For every entry below, give it back exactly and leave out any image.

= Beginning of Section =

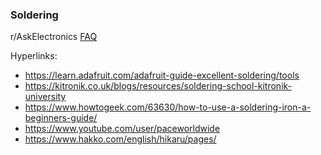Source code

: ### Soldering


r/AskElectronics [FAQ](https://www.reddit.com/r/AskElectronics/wiki/soldering/)


Hyperlinks:
- https://learn.adafruit.com/adafruit-guide-excellent-soldering/tools
- https://kitronik.co.uk/blogs/resources/soldering-school-kitronik-university
- https://www.howtogeek.com/63630/how-to-use-a-soldering-iron-a-beginners-guide/
- https://www.youtube.com/user/paceworldwide
- https://www.hakko.com/english/hikaru/pages/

= End of Section =

→ **Answer to the problem**
Source code

: ### Soldering


r/AskElectronics [FAQ](https://www.reddit.com/r/AskElectronics/wiki/soldering/)


Hyperlinks:
- https://learn.adafruit.com/adafruit-guide-excellent-soldering/tools
- https://kitronik.co.uk/blogs/resources/soldering-school-kitronik-university
- https://www.howtogeek.com/63630/how-to-use-a-soldering-iron-a-beginners-guide/
- https://www.youtube.com/user/paceworldwide
- https://www.hakko.com/english/hikaru/pages/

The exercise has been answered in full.